What the task asks:
Retype, exactly as they appear below, the lines between the line holding "That's about it." and the line holding "timeless, you idiot.", both ends included.
======== Data excerpts ========
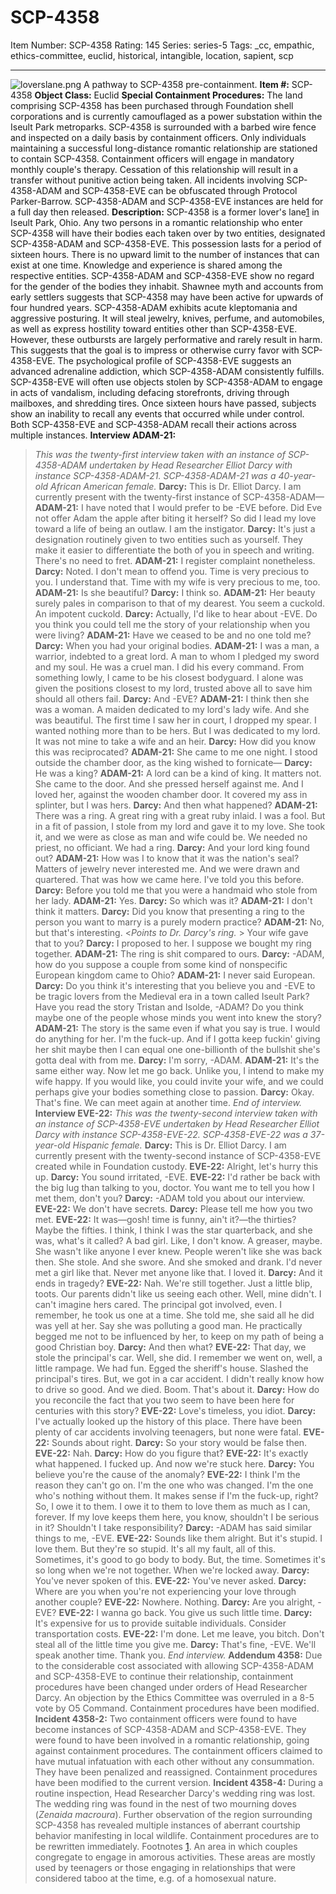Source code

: # SCP-4358
Item Number: SCP-4358
Rating: 145
Series: series-5
Tags: _cc, empathic, ethics-committee, euclid, historical, intangible, location, sapient, scp

---

![loverslane.png](https://scp-wiki.wdfiles.com/local--files/scp-4358/loverslane.png)
A pathway to SCP-4358 pre-containment.
**Item #:** SCP-4358
**Object Class:** Euclid
**Special Containment Procedures:** The land comprising SCP-4358 has been purchased through Foundation shell corporations and is currently camouflaged as a power substation within the Iseult Park metroparks. SCP-4358 is surrounded with a barbed wire fence and inspected on a daily basis by containment officers. Only individuals maintaining a successful long-distance romantic relationship are stationed to contain SCP-4358. Containment officers will engage in mandatory monthly couple's therapy. Cessation of this relationship will result in a transfer without punitive action being taken.
All incidents involving SCP-4358-ADAM and SCP-4358-EVE can be obfuscated through Protocol Parker-Barrow. SCP-4358-ADAM and SCP-4358-EVE instances are held for a full day then released.
**Description:** SCP-4358 is a former lover's lane[1](javascript:;) in Iseult Park, Ohio. Any two persons in a romantic relationship who enter SCP-4358 will have their bodies each taken over by two entities, designated SCP-4358-ADAM and SCP-4358-EVE. This possession lasts for a period of sixteen hours. There is no upward limit to the number of instances that can exist at one time. Knowledge and experience is shared among the respective entities. SCP-4358-ADAM and SCP-4358-EVE show no regard for the gender of the bodies they inhabit.
Shawnee myth and accounts from early settlers suggests that SCP-4358 may have been active for upwards of four hundred years.
SCP-4358-ADAM exhibits acute kleptomania and aggressive posturing. It will steal jewelry, knives, perfume, and automobiles, as well as express hostility toward entities other than SCP-4358-EVE. However, these outbursts are largely performative and rarely result in harm. This suggests that the goal is to impress or otherwise curry favor with SCP-4358-EVE.
The psychological profile of SCP-4358-EVE suggests an advanced adrenaline addiction, which SCP-4358-ADAM consistently fulfills. SCP-4358-EVE will often use objects stolen by SCP-4358-ADAM to engage in acts of vandalism, including defacing storefronts, driving through mailboxes, and shredding tires.
Once sixteen hours have passed, subjects show an inability to recall any events that occurred while under control. Both SCP-4358-EVE and SCP-4358-ADAM recall their actions across multiple instances.
**Interview ADAM-21:**
> _This was the twenty-first interview taken with an instance of SCP-4358-ADAM undertaken by Head Researcher Elliot Darcy with instance SCP-4358-ADAM-21. SCP-4358-ADAM-21 was a 40-year-old African American female._
> **Darcy:** This is Dr. Elliot Darcy. I am currently present with the twenty-first instance of SCP-4358-ADAM—
> **ADAM-21:** I have noted that I would prefer to be -EVE before. Did Eve not offer Adam the apple after biting it herself? So did I lead my love toward a life of being an outlaw. I am the instigator.
> **Darcy:** It's just a designation routinely given to two entities such as yourself. They make it easier to differentiate the both of you in speech and writing. There's no need to fret.
> **ADAM-21:** I register complaint nonetheless.
> **Darcy:** Noted. I don't mean to offend you. Time is very precious to you. I understand that. Time with my wife is very precious to me, too.
> **ADAM-21:** Is she beautiful?
> **Darcy:** I think so.
> **ADAM-21:** Her beauty surely pales in comparison to that of my dearest. You seem a cuckold. An impotent cuckold.
> **Darcy:** Actually, I'd like to hear about -EVE. Do you think you could tell me the story of your relationship when you were living?
> **ADAM-21:** Have we ceased to be and no one told me?
> **Darcy:** When you had your original bodies.
> **ADAM-21:** I was a man, a warrior, indebted to a great lord. A man to whom I pledged my sword and my soul. He was a cruel man. I did his every command. From something lowly, I came to be his closest bodyguard. I alone was given the positions closest to my lord, trusted above all to save him should all others fail.
> **Darcy:** And -EVE?
> **ADAM-21:** I think then she was a woman. A maiden dedicated to my lord's lady wife. And she was beautiful. The first time I saw her in court, I dropped my spear. I wanted nothing more than to be hers. But I was dedicated to my lord. It was not mine to take a wife and an heir.
> **Darcy:** How did you know this was reciprocated?
> **ADAM-21:** She came to me one night. I stood outside the chamber door, as the king wished to fornicate—
> **Darcy:** He was a king?
> **ADAM-21:** A lord can be a kind of king. It matters not. She came to the door. And she pressed herself against me. And I loved her, against the wooden chamber door. It covered my ass in splinter, but I was hers.
> **Darcy:** And then what happened?
> **ADAM-21:** There was a ring. A great ring with a great ruby inlaid. I was a fool. But in a fit of passion, I stole from my lord and gave it to my love. She took it, and we were as close as man and wife could be. We needed no priest, no officiant. We had a ring.
> **Darcy:** And your lord king found out?
> **ADAM-21:** How was I to know that it was the nation's seal? Matters of jewelry never interested me. And we were drawn and quartered. That was how we came here. I've told you this before.
> **Darcy:** Before you told me that you were a handmaid who stole from her lady.
> **ADAM-21:** Yes.
> **Darcy:** So which was it?
> **ADAM-21:** I don't think it matters.
> **Darcy:** Did you know that presenting a ring to the person you want to marry is a purely modern practice?
> **ADAM-21:** No, but that's interesting. <_Points to Dr. Darcy's ring._ > Your wife gave that to you?
> **Darcy:** I proposed to her. I suppose we bought my ring together.
> **ADAM-21:** The ring is shit compared to ours.
> **Darcy:** -ADAM, how do you suppose a couple from some kind of nonspecific European kingdom came to Ohio?
> **ADAM-21:** I never said European.
> **Darcy:** Do you think it's interesting that you believe you and -EVE to be tragic lovers from the Medieval era in a town called Iseult Park? Have you read the story Tristan and Isolde, -ADAM? Do you think maybe one of the people whose minds you went into knew the story?
> **ADAM-21:** The story is the same even if what you say is true. I would do anything for her. I'm the fuck-up. And if I gotta keep fuckin' giving her shit maybe then I can equal one one-billionth of the bullshit she's gotta deal with from me.
> **Darcy:** I'm sorry, -ADAM.
> **ADAM-21:** It's the same either way. Now let me go back. Unlike you, I intend to make my wife happy. If you would like, you could invite your wife, and we could perhaps give your bodies something close to passion.
> **Darcy:** Okay. That's fine. We can meet again at another time.
> _End of interview._
**Interview EVE-22:**
> _This was the twenty-second interview taken with an instance of SCP-4358-EVE undertaken by Head Researcher Elliot Darcy with instance SCP-4358-EVE-22. SCP-4358-EVE-22 was a 37-year-old Hispanic female._
> **Darcy:** This is Dr. Elliot Darcy. I am currently present with the twenty-second instance of SCP-4358-EVE created while in Foundation custody.
> **EVE-22:** Alright, let's hurry this up.
> **Darcy:** You sound irritated, -EVE.
> **EVE-22:** I'd rather be back with the big lug than talking to you, doctor. You want me to tell you how I met them, don't you?
> **Darcy:** -ADAM told you about our interview.
> **EVE-22:** We don't have secrets.
> **Darcy:** Please tell me how you two met.
> **EVE-22:** It was—gosh! time is funny, ain't it?—the thirties? Maybe the fifties. I think, I think I was the star quarterback, and she was, what's it called? A bad girl. Like, I don't know. A greaser, maybe. She wasn't like anyone I ever knew. People weren't like she was back then. She stole. And she swore. And she smoked and drank. I'd never met a girl like that. Never met anyone like that. I loved it.
> **Darcy:** And it ends in tragedy?
> **EVE-22:** Nah. We're still together. Just a little blip, toots. Our parents didn't like us seeing each other. Well, mine didn't. I can't imagine hers cared. The principal got involved, even. I remember, he took us one at a time. She told me, she said all he did was yell at her. Say she was polluting a good man. He practically begged me not to be influenced by her, to keep on my path of being a good Christian boy.
> **Darcy:** And then what?
> **EVE-22:** That day, we stole the principal's car. Well, she did. I remember we went on, well, a little rampage. We had fun. Egged the sheriff's house. Slashed the principal's tires. But, we got in a car accident. I didn't really know how to drive so good. And we died. Boom. That's about it.
> **Darcy:** How do you reconcile the fact that you two seem to have been here for centuries with this story?
> **EVE-22:** Love's timeless, you idiot.
> **Darcy:** I've actually looked up the history of this place. There have been plenty of car accidents involving teenagers, but none were fatal.
> **EVE-22:** Sounds about right.
> **Darcy:** So your story would be false then.
> **EVE-22:** Nah.
> **Darcy:** How do you figure that?
> **EVE-22:** It's exactly what happened. I fucked up. And now we're stuck here.
> **Darcy:** You believe you're the cause of the anomaly?
> **EVE-22:** I think I'm the reason they can't go on. I'm the one who was changed. I'm the one who's nothing without them. It makes sense if I'm the fuck-up, right? So, I owe it to them. I owe it to them to love them as much as I can, forever. If my love keeps them here, you know, shouldn't I be serious in it? Shouldn't I take responsibility?
> **Darcy:** -ADAM has said similar things to me, -EVE.
> **EVE-22:** Sounds like them alright. But it's stupid. I love them. But they're so stupid. It's all my fault, all of this. Sometimes, it's good to go body to body. But, the time. Sometimes it's so long when we're not together. When we're locked away.
> **Darcy:** You've never spoken of this.
> **EVE-22:** You've never asked.
> **Darcy:** Where are you when you're not experiencing your love through another couple?
> **EVE-22:** Nowhere. Nothing.
> **Darcy:** Are you alright, -EVE?
> **EVE-22:** I wanna go back. You give us such little time.
> **Darcy:** It's expensive for us to provide suitable individuals. Consider transportation costs.
> **EVE-22:** I'm done. Let me leave, you bitch. Don't steal all of the little time you give me.
> **Darcy:** That's fine, -EVE. We'll speak another time. Thank you.
> _End interview._
**Addendum 4358:** Due to the considerable cost associated with allowing SCP-4358-ADAM and SCP-4358-EVE to continue their relationship, containment procedures have been changed under orders of Head Researcher Darcy. An objection by the Ethics Committee was overruled in a 8-5 vote by O5 Command.
Containment procedures have been modified.
**Incident 4358-2:** Two containment officers were found to have become instances of SCP-4358-ADAM and SCP-4358-EVE. They were found to have been involved in a romantic relationship, going against containment procedures. The containment officers claimed to have mutual infatuation with each other without any consummation. They have been penalized and reassigned.
Containment procedures have been modified to the current version.
**Incident 4358-4:** During a routine inspection, Head Researcher Darcy's wedding ring was lost. The wedding ring was found in the nest of two mourning doves (_Zenaida macroura_). Further observation of the region surrounding SCP-4358 has revealed multiple instances of aberrant courtship behavior manifesting in local wildlife.
Containment procedures are to be rewritten immediately.
Footnotes
[1](javascript:;). An area in which couples congregate to engage in amorous activities. These areas are mostly used by teenagers or those engaging in relationships that were considered taboo at the time, e.g. of a homosexual nature.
========
Your solution:
> **EVE-22:** That day, we stole the principal's car. Well, she did. I remember we went on, well, a little rampage. We had fun. Egged the sheriff's house. Slashed the principal's tires. But, we got in a car accident. I didn't really know how to drive so good. And we died. Boom. That's about it.
> **Darcy:** How do you reconcile the fact that you two seem to have been here for centuries with this story?
> **EVE-22:** Love's timeless, you idiot.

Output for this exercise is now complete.